838  Economy / Speculation / Re: Will bitcoin get over 32 again? on: February 15, 2012, 11:22:28 PM
Ok. Here's what I learned so far since I found bitcoin in it's beggining: it was designed decentralized as a currency (a purpose) but being decentralized it gave the power to the mass and the mass chose to use it as a commodity. Also learned a lot about myself and how I cope with all those emotions. Learned some trading, some economy. Learned that I can make profit by going down too, not just by hoarding.

I am trying to find out now, if bitcoin will go above it's all-time high this year. We all believe that due to the limited supply of 21 million coins, price for one will be high. But can this happen soon?
If, at some point in the future, the USD value of the goods people want to exchange using Bitcoin exceeds the number of coins held by people willing to circulate them by a factor of about 30, then at that time the price will probably reach 30$ again.

The only way for it to happen sooner is by speculation that that time will soon arrive, and any such speculation has a chance of being a bubble (of the kind we saw in June).

So I guess my answer would be that it depends on how quickly the underlying economy grows.
839  Bitcoin / Mining / Re: [117% - 115% - 105%] I want your hashing power! "Project #2" 115% PPS! on: February 15, 2012, 10:16:05 PM
My miner's reporting "connection refused". Anyone else having such troubles?
840  Economy / Speculation / Re: Speculators causing immense price swings: go fuck yourselves on: February 14, 2012, 11:35:26 PM
Man. Man.

Listen.

Nobody on this forum has the power - on their own - to swing BTC 50 cents. Or at least if they do, they aren't telling; there's someone with deep pockets who seems to enjoy pushing the price around, but we're usually just as annoyed by that guy as you probably are.

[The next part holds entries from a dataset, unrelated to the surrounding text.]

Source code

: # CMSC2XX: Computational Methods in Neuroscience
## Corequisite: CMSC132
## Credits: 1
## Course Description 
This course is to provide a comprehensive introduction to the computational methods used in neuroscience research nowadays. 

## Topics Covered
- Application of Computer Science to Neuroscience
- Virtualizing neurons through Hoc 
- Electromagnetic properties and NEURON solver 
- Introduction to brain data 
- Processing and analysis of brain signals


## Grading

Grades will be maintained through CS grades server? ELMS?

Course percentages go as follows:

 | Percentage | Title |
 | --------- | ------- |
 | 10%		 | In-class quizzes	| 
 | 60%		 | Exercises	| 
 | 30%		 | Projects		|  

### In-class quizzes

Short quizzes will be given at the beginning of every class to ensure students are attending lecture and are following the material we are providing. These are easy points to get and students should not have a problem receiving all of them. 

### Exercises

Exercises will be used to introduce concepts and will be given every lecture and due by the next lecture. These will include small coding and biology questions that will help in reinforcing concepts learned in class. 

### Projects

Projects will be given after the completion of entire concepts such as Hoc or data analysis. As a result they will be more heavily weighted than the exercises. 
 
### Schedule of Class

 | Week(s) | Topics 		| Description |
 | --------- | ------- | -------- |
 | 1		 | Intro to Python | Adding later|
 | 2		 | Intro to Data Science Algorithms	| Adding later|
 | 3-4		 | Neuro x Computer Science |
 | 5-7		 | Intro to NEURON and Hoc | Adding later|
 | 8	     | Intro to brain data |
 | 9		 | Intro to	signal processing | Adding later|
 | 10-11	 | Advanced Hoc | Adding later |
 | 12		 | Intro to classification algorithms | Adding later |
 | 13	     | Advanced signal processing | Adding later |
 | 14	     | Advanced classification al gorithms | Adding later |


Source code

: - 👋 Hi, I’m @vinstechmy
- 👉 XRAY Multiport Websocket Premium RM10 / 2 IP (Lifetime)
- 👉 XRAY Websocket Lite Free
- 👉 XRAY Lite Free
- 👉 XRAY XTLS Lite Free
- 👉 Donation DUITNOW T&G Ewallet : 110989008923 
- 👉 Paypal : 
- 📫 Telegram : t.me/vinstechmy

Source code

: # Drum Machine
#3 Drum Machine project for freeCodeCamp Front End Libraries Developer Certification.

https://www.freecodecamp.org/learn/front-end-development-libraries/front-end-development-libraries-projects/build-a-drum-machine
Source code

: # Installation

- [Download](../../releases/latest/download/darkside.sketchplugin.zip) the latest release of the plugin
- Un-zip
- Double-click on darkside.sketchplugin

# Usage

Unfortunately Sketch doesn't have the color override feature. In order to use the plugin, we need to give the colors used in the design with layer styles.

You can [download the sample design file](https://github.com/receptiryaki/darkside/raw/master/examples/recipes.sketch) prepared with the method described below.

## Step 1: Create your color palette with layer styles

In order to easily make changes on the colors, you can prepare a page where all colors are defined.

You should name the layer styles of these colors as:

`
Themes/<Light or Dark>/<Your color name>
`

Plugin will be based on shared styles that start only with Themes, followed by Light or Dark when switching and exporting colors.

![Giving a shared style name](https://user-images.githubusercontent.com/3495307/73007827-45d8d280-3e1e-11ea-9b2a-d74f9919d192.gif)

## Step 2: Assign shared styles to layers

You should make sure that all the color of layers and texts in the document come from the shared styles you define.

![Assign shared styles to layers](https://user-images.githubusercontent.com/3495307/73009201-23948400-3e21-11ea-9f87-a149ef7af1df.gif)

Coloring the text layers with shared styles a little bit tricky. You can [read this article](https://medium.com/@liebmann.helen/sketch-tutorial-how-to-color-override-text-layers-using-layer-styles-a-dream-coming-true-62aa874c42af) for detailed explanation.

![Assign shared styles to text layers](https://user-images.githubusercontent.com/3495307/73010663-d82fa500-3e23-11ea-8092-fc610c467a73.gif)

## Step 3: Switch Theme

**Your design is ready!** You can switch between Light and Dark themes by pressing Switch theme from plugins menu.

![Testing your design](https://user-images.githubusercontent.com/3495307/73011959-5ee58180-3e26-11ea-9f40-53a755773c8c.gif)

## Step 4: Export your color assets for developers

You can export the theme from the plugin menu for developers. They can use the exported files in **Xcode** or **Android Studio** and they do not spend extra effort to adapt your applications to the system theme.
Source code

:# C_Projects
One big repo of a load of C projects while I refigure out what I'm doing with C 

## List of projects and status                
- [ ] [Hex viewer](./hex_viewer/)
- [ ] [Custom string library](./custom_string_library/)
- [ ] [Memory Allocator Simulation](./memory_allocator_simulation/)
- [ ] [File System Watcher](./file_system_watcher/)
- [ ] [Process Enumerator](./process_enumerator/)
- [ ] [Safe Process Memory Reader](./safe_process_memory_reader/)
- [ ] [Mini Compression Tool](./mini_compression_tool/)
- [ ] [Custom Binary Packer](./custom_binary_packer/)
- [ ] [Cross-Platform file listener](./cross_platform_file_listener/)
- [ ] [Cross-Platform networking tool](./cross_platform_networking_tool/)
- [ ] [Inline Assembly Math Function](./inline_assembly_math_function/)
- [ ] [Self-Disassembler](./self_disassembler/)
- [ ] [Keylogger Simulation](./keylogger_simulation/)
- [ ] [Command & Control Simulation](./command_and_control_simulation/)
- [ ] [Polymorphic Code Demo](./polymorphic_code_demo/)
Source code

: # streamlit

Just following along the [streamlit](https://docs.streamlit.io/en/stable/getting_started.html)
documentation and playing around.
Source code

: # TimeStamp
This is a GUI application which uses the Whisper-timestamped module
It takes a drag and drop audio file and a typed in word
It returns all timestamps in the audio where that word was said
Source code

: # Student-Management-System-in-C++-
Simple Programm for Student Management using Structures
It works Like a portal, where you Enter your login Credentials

What's really happening is this: people think the price is going down and don't want to be left holding the bag. If someone you trust told you two days ago that bitcoins would be worth 10% less in a couple days, would you honestly have kept them in your wallet? Or would you have sold them while you still could?

It's the same principle. People are just trying to protect their money. And right now, there's so few people in the market that any shift, any movement of the crowd, ends up having a big footprint, instead of being the tenths-of-a-percent you see in "mature" currency fluctuations.

If you want to blame something for this volatility, it's that we're still so early in the adoption of it as a currency. It's not big enough or used enough for the price to stick. Until that gets solved, there's nothing that will keep the USD value of our coins consistent.

(In the meantime, if you want to make sure your coins don't decline in value, that's actually one of the non-speculative uses of Bitcoinica; taking out a "short" position equal to some percentage of the BTC you're holding means that any drop in value will be balanced out by the short. Might be worthwhile if you're worried about this kind of thing happening to you again.)